The Mystery Of The Missing Gold Ball Trophy

Don Heizer, Payson High School athletic director, poses with the recovered and restored lost championship trophy won by the 1979 Longhorn basketball team.

Photo by Max Foster. |

Don Heizer, Payson High School athletic director, poses with the recovered and restored lost championship trophy won by the 1979 Longhorn basketball team.


Just how the Longhorn boys basketball team’s 1979 Class B State Championship “Gold Ball” trophy disappeared from the school trophy case and was found years later in an abandoned, disheveled Phoenix apartment is a mystery that has coaches, former players and administrators scratching their collective noggins in disbelief.

It seems no one on campus realized the championship trophy was missing until last spring when PHS counselors Don Heizer and Judy Michel were attending an education conference at Grand Canyon University in Phoenix.

During the pair’s time at the conference, Heizer and Michel took time out to visit two PHS alumni, R.C. LaHaye and Larry Wilbanks, now wrestling coaches at GCU.

During the meeting with the coaches, Heizer and Michel were told there was something they had that needed to be returned to Payson High.

“We went into their (LaHaye’s and Wilbanks’) office and there was the trophy — Larry had it sitting on a shelf,” said Heizer. “It was kind of in bad shape — the AIA insignia was sliding off and it was dirty and tarnished.”

Heizer admits he was shocked seeing two former PHS wrestling stars in possession of a state basketball championship trophy that everyone believed was in the school’s trophy case.

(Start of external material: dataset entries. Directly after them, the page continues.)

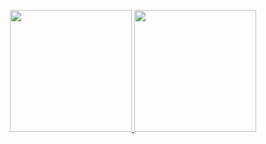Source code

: <p align="center">
  <a href="https://github.com/GoodM4ven">
    <img height="195em" src="https://github-readme-stats.vercel.app/api?username=GoodM4ven&show_icons=true&theme=dark" />
  </a>
  <a href="https://github.com/GoodM4ven">
    <img height="195em" src="https://github-readme-stats.vercel.app/api/top-langs/?username=GoodM4ven&layout=compact&theme=dark" />
  </a>
</p>
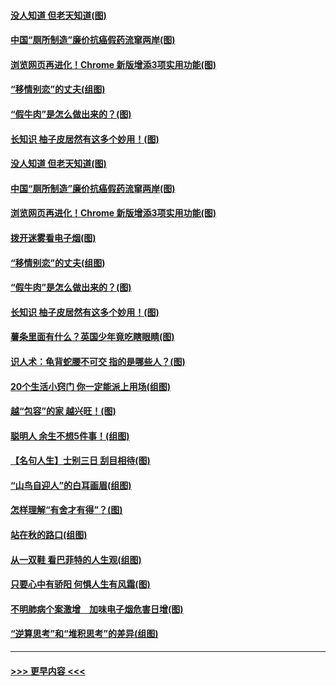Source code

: #### [没人知道 但老天知道(图)](../pages/p8/907731.md?t=09181244) 
#### [中国“厕所制造”廉价抗癌假药流窜两岸(图)](../pages/p8/907723.md?t=09181244) 
#### [浏览网页再进化！Chrome 新版增添3项实用功能(图)](../pages/p8/907714.md?t=09181244) 
#### [“移情别恋”的丈夫(组图)](../pages/p8/907644.md?t=09181244) 
#### [“假牛肉”是怎么做出来的？(图)](../pages/p8/907668.md?t=09181244) 
#### [长知识 柚子皮居然有这多个妙用！(图)](../pages/p8/907425.md?t=09181244) 
#### [没人知道 但老天知道(图)](../pages/p8/907731.md?t=09181244) 
#### [中国“厕所制造”廉价抗癌假药流窜两岸(图)](../pages/p8/907723.md?t=09181244) 
#### [浏览网页再进化！Chrome 新版增添3项实用功能(图)](../pages/p8/907714.md?t=09181244) 
#### [拨开迷雾看电子烟(图)](../pages/p8/907427.md?t=09181244) 
#### [“移情别恋”的丈夫(组图)](../pages/p8/907644.md?t=09181244) 
#### [“假牛肉”是怎么做出来的？(图)](../pages/p8/907668.md?t=09181244) 
#### [长知识 柚子皮居然有这多个妙用！(图)](../pages/p8/907425.md?t=09181244) 
#### [薯条里面有什么？英国少年竟吃瞎眼睛(图)](../pages/p8/907381.md?t=09181244) 
#### [识人术：龟背蛇腰不可交 指的是哪些人？(图)](../pages/p8/907503.md?t=09181244) 
#### [20个生活小窍门 你一定能派上用场(组图)](../pages/p8/907510.md?t=09181244) 
#### [越“包容”的家 越兴旺！(图)](../pages/p8/907328.md?t=09181244) 
#### [聪明人 余生不想5件事！(组图)](../pages/p8/907364.md?t=09181244) 
#### [【名句人生】士别三日 刮目相待(图)](../pages/p8/906988.md?t=09181244) 
#### [“山鸟自迎人”的白耳画眉(组图)](../pages/p8/907332.md?t=09181244) 
#### [怎样理解“有舍才有得”？(图)](../pages/p8/906872.md?t=09181244) 
#### [站在秋的路口(组图)](../pages/p8/906914.md?t=09181244) 
#### [从一双鞋 看巴菲特的人生观(组图)](../pages/p8/907311.md?t=09181244) 
#### [只要心中有骄阳 何惧人生有风霜(图)](../pages/p8/907320.md?t=09181244) 
#### [不明肺病个案激增　加味电子烟危害日增(图)](../pages/p8/907307.md?t=09181244) 
#### [“逆算思考”和“堆积思考”的差异(组图)](../pages/p8/907229.md?t=09181244) 

----
#### [ >>> 更早内容 <<< ](../indexes/p8-earlier.md)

Following moments of dead silence, LaHaye and Wilbanks explained to the two bewildered PHS counselors how they had come to have the trophy.

They said, a man who knew they were from Payson brought the trophy to them and asked they return it to PHS.

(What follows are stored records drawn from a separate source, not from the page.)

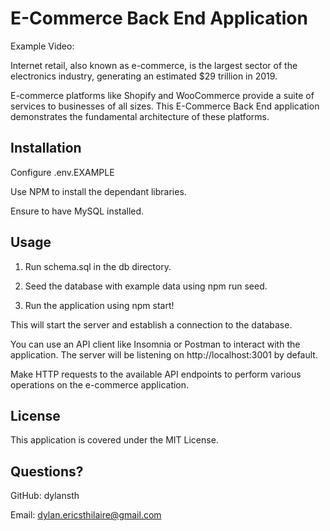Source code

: # E-Commerce Back End Application

Example Video:

Internet retail, also known as e-commerce, is the largest sector of the electronics industry, generating an estimated $29 trillion in 2019. 

E-commerce platforms like Shopify and WooCommerce provide a suite of services to businesses of all sizes. This E-Commerce Back End application demonstrates the fundamental architecture of these platforms.

## Installation

Configure .env.EXAMPLE

Use NPM to install the dependant libraries.

Ensure to have MySQL installed.

## Usage

1. Run schema.sql in the db directory.

2. Seed the database with example data using npm run seed.

3. Run the application using npm start!

This will start the server and establish a connection to the database.

You can use an API client like Insomnia or Postman to interact with the application. The server will be listening on http://localhost:3001 by default.

Make HTTP requests to the available API endpoints to perform various operations on the e-commerce application.

## License

This application is covered under the MIT License.

## Questions?

GitHub: dylansth 

Email: dylan.ericsthilaire@gmail.com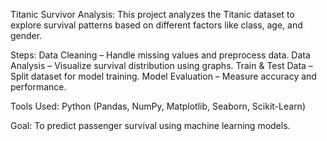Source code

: Titanic Survivor Analysis:
This project analyzes the Titanic dataset to explore survival patterns based on different factors like class, age, and gender.

Steps:
Data Cleaning – Handle missing values and preprocess data.
Data Analysis – Visualize survival distribution using graphs.
Train & Test Data – Split dataset for model training.
Model Evaluation – Measure accuracy and performance.

Tools Used:
Python (Pandas, NumPy, Matplotlib, Seaborn, Scikit-Learn)

Goal:
To predict passenger survival using machine learning models.
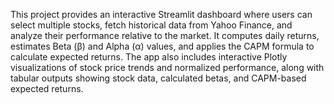 This project provides an interactive Streamlit dashboard where users can select multiple stocks, fetch historical data from Yahoo Finance, and analyze their performance relative to the market. It computes daily returns, estimates Beta (β) and Alpha (α) values, and applies the CAPM formula to calculate expected returns. The app also includes interactive Plotly visualizations of stock price trends and normalized performance, along with tabular outputs showing stock data, calculated betas, and CAPM-based expected returns.
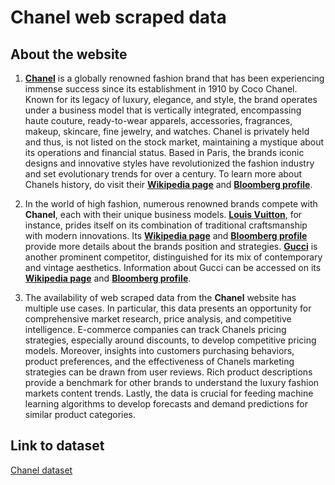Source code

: # Chanel web scraped data 

## About the website

1. **[Chanel](https://www.chanel.com/)** is a globally renowned fashion brand that has been experiencing immense success since its establishment in 1910 by Coco Chanel. Known for its legacy of luxury, elegance, and style, the brand operates under a business model that is vertically integrated, encompassing haute couture, ready-to-wear apparels, accessories, fragrances, makeup, skincare, fine jewelry, and watches. Chanel is privately held and thus, is not listed on the stock market, maintaining a mystique about its operations and financial status. Based in Paris, the brands iconic designs and innovative styles have revolutionized the fashion industry and set evolutionary trends for over a century. To learn more about Chanels history, do visit their **[Wikipedia page](https://en.wikipedia.org/wiki/Chanel)** and **[Bloomberg profile](https://www.bloomberg.com/profile/company/3879Z:FP)**.

1. In the world of high fashion, numerous renowned brands compete with **Chanel**, each with their unique business models. **[Louis Vuitton](https://www.louisvuitton.com/)**, for instance, prides itself on its combination of traditional craftsmanship with modern innovations. Its **[Wikipedia page](https://en.wikipedia.org/wiki/Louis_Vuitton)** and **[Bloomberg profile](https://www.bloomberg.com/profile/company/MC:FP)** provide more details about the brands position and strategies. **[Gucci](https://www.gucci.com/)** is another prominent competitor, distinguished for its mix of contemporary and vintage aesthetics. Information about Gucci can be accessed on its **[Wikipedia page](https://en.wikipedia.org/wiki/Gucci)** and **[Bloomberg profile](https://www.bloomberg.com/profile/company/GUC:IM)**.

1. The availability of web scraped data from the **Chanel** website has multiple use cases. In particular, this data presents an opportunity for comprehensive market research, price analysis, and competitive intelligence. E-commerce companies can track Chanels pricing strategies, especially around discounts, to develop competitive pricing models. Moreover, insights into customers purchasing behaviors, product preferences, and the effectiveness of Chanels marketing strategies can be drawn from user reviews. Rich product descriptions provide a benchmark for other brands to understand the luxury fashion markets content trends. Lastly, the data is crucial for feeding machine learning algorithms to develop forecasts and demand predictions for similar product categories.


## Link to **dataset**

[Chanel dataset](https://www.databoutique.com/buy-data-list-subset/Chanel%20web%20scraped%20data/r/recTrMiysF0l4X8Q3)
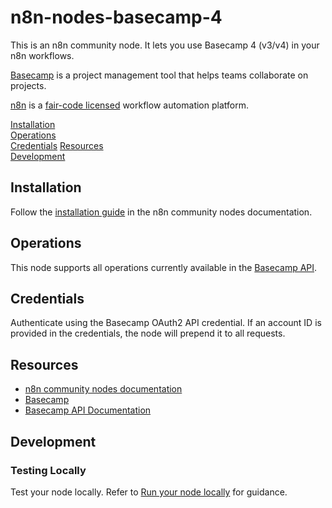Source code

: # n8n-nodes-basecamp-4

This is an n8n community node. It lets you use Basecamp 4 (v3/v4) in your n8n workflows.

[Basecamp](https://basecamp.com/) is a project management tool that helps teams collaborate on projects.

[n8n](https://n8n.io/) is a [fair-code licensed](https://docs.n8n.io/reference/license/) workflow automation platform.

[Installation](#installation)  
[Operations](#operations)  
[Credentials](#credentials) 
[Resources](#resources)  
[Development](#development)
## Installation
Follow the [installation guide](https://docs.n8n.io/integrations/community-nodes/installation/) in the n8n community nodes documentation.

## Operations
This node supports all operations currently available in the [Basecamp API](https://github.com/basecamp/bc3-api).

## Credentials
Authenticate using the Basecamp OAuth2 API credential. If an account ID is provided in the credentials, the node will prepend it to all requests.

## Resources

* [n8n community nodes documentation](https://docs.n8n.io/integrations/community-nodes/)
* [Basecamp](https://basecamp.com/)
* [Basecamp API Documentation](https://github.com/basecamp/bc3-api)

## Development
### Testing Locally
Test your node locally. Refer to [Run your node locally](https://docs.n8n.io/integrations/creating-nodes/test/run-node-locally/) for guidance.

LaHaye remembers the incident well, “Our aquatics director here (at GCU) was helping his daughter move into an apartment and while cleaning it, they found the trophy.”

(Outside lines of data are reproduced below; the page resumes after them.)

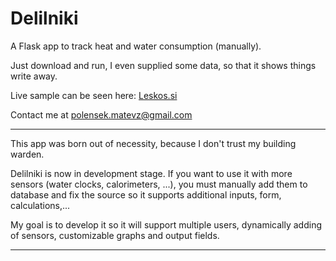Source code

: Delilniki
===
A Flask app to track heat and water consumption (manually).

Just download and run, I even supplied some data, so that it shows things write away.

Live sample can be seen here: [Leskos.si](http://leskos.si/)

Contact me at [polensek.matevz@gmail.com](mailto:polensek.matevz@gmail.com)

___

This app was born out of necessity, because I don't trust my building warden. 

Delilniki is now in development stage. If you want to use it with more sensors 
(water clocks, calorimeters, ...), you must manually add them to database and fix the source so it supports additional 
inputs, form, calculations,...
 
My goal is to develop it so it will support multiple users, dynamically adding of sensors, customizable graphs and output fields.


___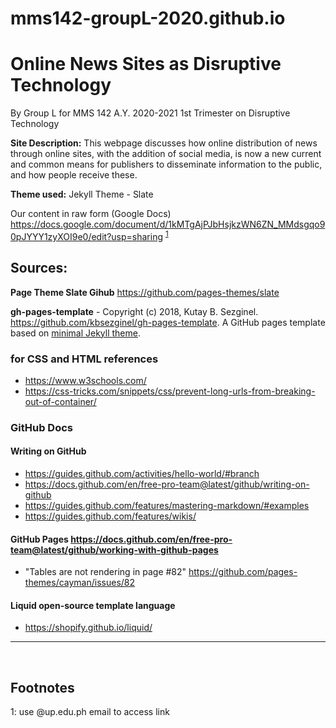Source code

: # mms142-groupL-2020.github.io

# Online News Sites as Disruptive Technology
By Group L for MMS 142 A.Y. 2020-2021 1st Trimester on Disruptive Technology

**Site Description:** This webpage discusses how online distribution of news through online sites, with the addition of social media, is now a new current and common means for publishers to disseminate information to the public, and how people receive these.

**Theme used:** Jekyll Theme - Slate

Our content in raw form (Google Docs) https://docs.google.com/document/d/1kMTgAjPJbHsjkzWN6ZN_MMdsgqo90pJYYY1zyXOI9e0/edit?usp=sharing <sup>[1](#myfootnote1)</sup>

## Sources:
**Page Theme Slate Gihub** https://github.com/pages-themes/slate

**gh-pages-template** - Copyright (c) 2018, Kutay B. Sezginel. https://github.com/kbsezginel/gh-pages-template. A GitHub pages template based on [minimal Jekyll theme](https://github.com/pages-themes/minimal).

### for CSS and HTML references
- https://www.w3schools.com/
- https://css-tricks.com/snippets/css/prevent-long-urls-from-breaking-out-of-container/

### GitHub Docs
#### Writing on GitHub
- https://guides.github.com/activities/hello-world/#branch
- https://docs.github.com/en/free-pro-team@latest/github/writing-on-github
- https://guides.github.com/features/mastering-markdown/#examples
- https://guides.github.com/features/wikis/

#### GitHub Pages https://docs.github.com/en/free-pro-team@latest/github/working-with-github-pages
- "Tables are not rendering in page #82" https://github.com/pages-themes/cayman/issues/82

#### Liquid open-source template language
- https://shopify.github.io/liquid/

***
<br/>

## Footnotes
<a name="myfootnote1">1</a>: use @up.edu.ph email to access link
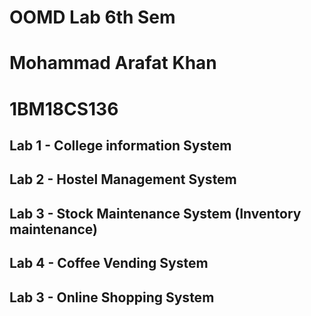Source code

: # OOMD Lab 6th Sem
# Mohammad Arafat Khan
# 1BM18CS136


## Lab 1 - College information System 
## Lab 2 - Hostel Management System 
## Lab 3 - Stock Maintenance System (Inventory maintenance)
## Lab 4 - Coffee Vending System 
## Lab 3 - Online Shopping System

The director knew that both LaHaye and Wilbanks had been raised in Payson, so he delivered the trophy to the two asking them to return it to PHS.

“Can you believe this story? Really weird isn’t it?” LaHaye asked. “What a small world.”

Probably most difficult to understand is why no one noticed the trophy was missing.

Chuck Hardt, an assistant coach of the state championship team, reacted in disbelief when he was told midweek the trophy had been MIA for years.

“I had no idea it was gone,” he said. “I’m trying to remember the last time I saw it.”

The former coach says to the best of his recollection the last time he saw the “Gold Ball” was in the spring of 2004 at then-America West Arena in Phoenix during an AIA-sponsored 25th anniversary celebration honoring the 1979 team.

In fact, Hardt has a team picture from that celebration that shows Farrell Hoosava holding the trophy.

Hardt said he assumed the trophy had been returned to the PHS trophy case but now has his doubts.

If the trophy has been missing since that celebration, it vanished for eight years without anyone noticing.

After Heizer returned the trophy to its rightful home, his next task was to have it refurbished. That responsibility fell on the shoulders of then PHS teacher Doug Eckhardt who polished and rebuilt the trophy, restoring it to original condition.

Today, it’s housed in the locked trophy case located just outside the PHS administrative office.

Heizer says almost every time he passes by the case, he eagle eyes the trophy making sure there never again is a mystery as baffling as the vanishing gold ball.

Looking back

For the 25th anniversary celebration, 11 of the 13 championship team members were on hand to relive a season in which the team finished 21-5 overall and won the B Central Division title with a 7-1 mark.

In the state tournament, Payson opened with a 77-63 win over Antelope. In the semifinals the Horns scalped the St. Johns Redskins 61-46.

With two state wins, the Longhorns qualified for the championship showdown against a very talented Williams team that was a huge favorite to whip PHS.

On the Vikings’ roster were two of the finest athletes to ever come out of Arizona — brothers Johnny and Billy Hatcher. After high school, Billy went on to have a long professional baseball career with the Cincinnati Reds and Chicago Cubs.

In the state finale, Longhorn players were obviously unimpressed by the Vikings’ athletic talent, eventually nipping Williams 49-48 on Jeff Pettet’s two last-second free throws.

The 1979 championship is the only state title PHS has won in basketball — either boys or girls.